De costas, com um vestido de babados rosa, um grande brinco dourado e uma trança presa por um laço preto, Thix vira levemente o rosto para o lado, em um clima de mistério e solenidade. O autorretrato tem ares clássicos, não apenas por aspectos formais de sua pintura como também pela austeridade impressa em sua fisionomia. Seu título, Babado, propõe um sutil jogo de palavras. Ao mesmo tempo que pode se referir aos adornos da vestimenta, remete diretamente a uma gíria bastante comum ao universo LGBTQIAPN+. No vocabulário informal, “babado” pode significar fofoca e, mais do que isso, novidade.
Quando, em 2017, Thix foi estudar pintura na Itália e, de lá, seguiu para a Espanha, deparou-se com a grande presença da arte clássica. Entretanto, essa presença massiva revelava também uma ausência: corpos como o seu não estavam representados nas paredes do museu. Com gênero identificado como pessoa não binário, Thix optou por transferir suas (e de tantos outros) vivências para sua produção, tensionando exatamente aquela estética que parecia lhe excluir. Em sua produção, Thix insere os mais diversos corpos com recortes de gênero, raça e sexualidade, nas paredes dos museus, provocando no espectador uma sensação de estranheza, pois, ao mesmo tempo em que se depara com uma estética com a qual estamos bastante familiarizados, uma vez que, devido a tantos processos colonizadores, a pintura clássica europeia ainda é uma das principais referências no que diz respeito ao nosso contato com a História da Arte, a exclusão histórica de determinados corpos nesta representação é um dado bastante presente.

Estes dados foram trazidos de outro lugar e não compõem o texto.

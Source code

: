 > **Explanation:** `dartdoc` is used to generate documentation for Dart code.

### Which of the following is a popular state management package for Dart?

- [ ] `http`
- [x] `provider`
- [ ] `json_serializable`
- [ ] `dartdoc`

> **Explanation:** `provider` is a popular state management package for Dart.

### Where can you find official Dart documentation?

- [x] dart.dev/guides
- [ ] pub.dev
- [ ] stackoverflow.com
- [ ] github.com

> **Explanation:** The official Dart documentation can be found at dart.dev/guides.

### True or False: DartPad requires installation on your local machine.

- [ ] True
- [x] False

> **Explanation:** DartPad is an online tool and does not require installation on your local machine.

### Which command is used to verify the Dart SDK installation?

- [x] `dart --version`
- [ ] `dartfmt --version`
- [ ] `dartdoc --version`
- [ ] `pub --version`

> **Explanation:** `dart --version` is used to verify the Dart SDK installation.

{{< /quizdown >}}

Corpos como o seu não estavam representados nas paredes do museu
Com sua obra, Thix provoca uma espécie de revisionismo histórico. Usando o clássico termo de Walter Benjamin, parece escovar a história a contrapelo, buscando em suas frestas quem ficou de fora. As diversas lutas e enfrentamentos travados nas últimas décadas contra esse status quo trouxeram à tona uma série de questões identitárias, expondo o quanto esse sistema é excludente. A partir desse processo histórico, as mais diversas identidades emergiram e questões como gênero e representatividade ganharam uma força jamais vista antes. Entretanto, isso não significa que esses corpos passaram a existir só agora. Nas próprias palavras de Thix, “pessoas trans e não binários existem desde os primórdios da humanidade. Ainda que por séculos, nossa presença tenha sido apenas percebida através de códigos ou insinuações – como escavadores, procuramos aqui e ali evidências da nossa existência, brechas onde nossa humanidade pudesse ser reconhecida”.
Assim, aliando representação e representatividade, a partir de sua obra, Thix não apenas insere as identidades não normativas em um sistema hegemônico que sempre as excluiu, como também usa sua arte para fazer referência (e reverência) a figuras fundamentais que têm sido pioneiras em um verdadeiro enfrentamento ao cis-tema vigente. Em suas telas estão nomes fundamentais das lutas políticas e da cultura LGBTQIAPN+ recente, como a pioneira drag queen Isabelita dos Patins, a ativista transgênero Indianara e Siqueira e o artista Rafael Bqueer, entre diversos – muito diversos – outros.
Ao expor esses retratos, por vezes, Thix ignora o modelo expositivo mais comum nas últimas décadas, em que cada tela tem que “respirar”, mantendo distância entre si para que o espectador as contemple isoladamente. Ao contrário, reforça, aqui também, o modelo clássico de séculos anteriores, com obras colocadas lado a lado preenchendo quase na totalidade as paredes do espaço expositivo. Assim, Thix causa um duplo processo: ao mesmo tempo em que desloca o espectador para outro tempo, remetendo a uma História da Arte que não foi, mas poderia e deveria ter sido (quem seriam as personalidades que estariam nessas paredes séculos atrás, caso não houvesse esse violento processo de apagamento histórico?), também apresenta essas personalidades juntas, em coletivo, quase em forma de protesto, como se bradassem: “Enfim, nossos corpos estão aqui, e estarão cada vez mais!”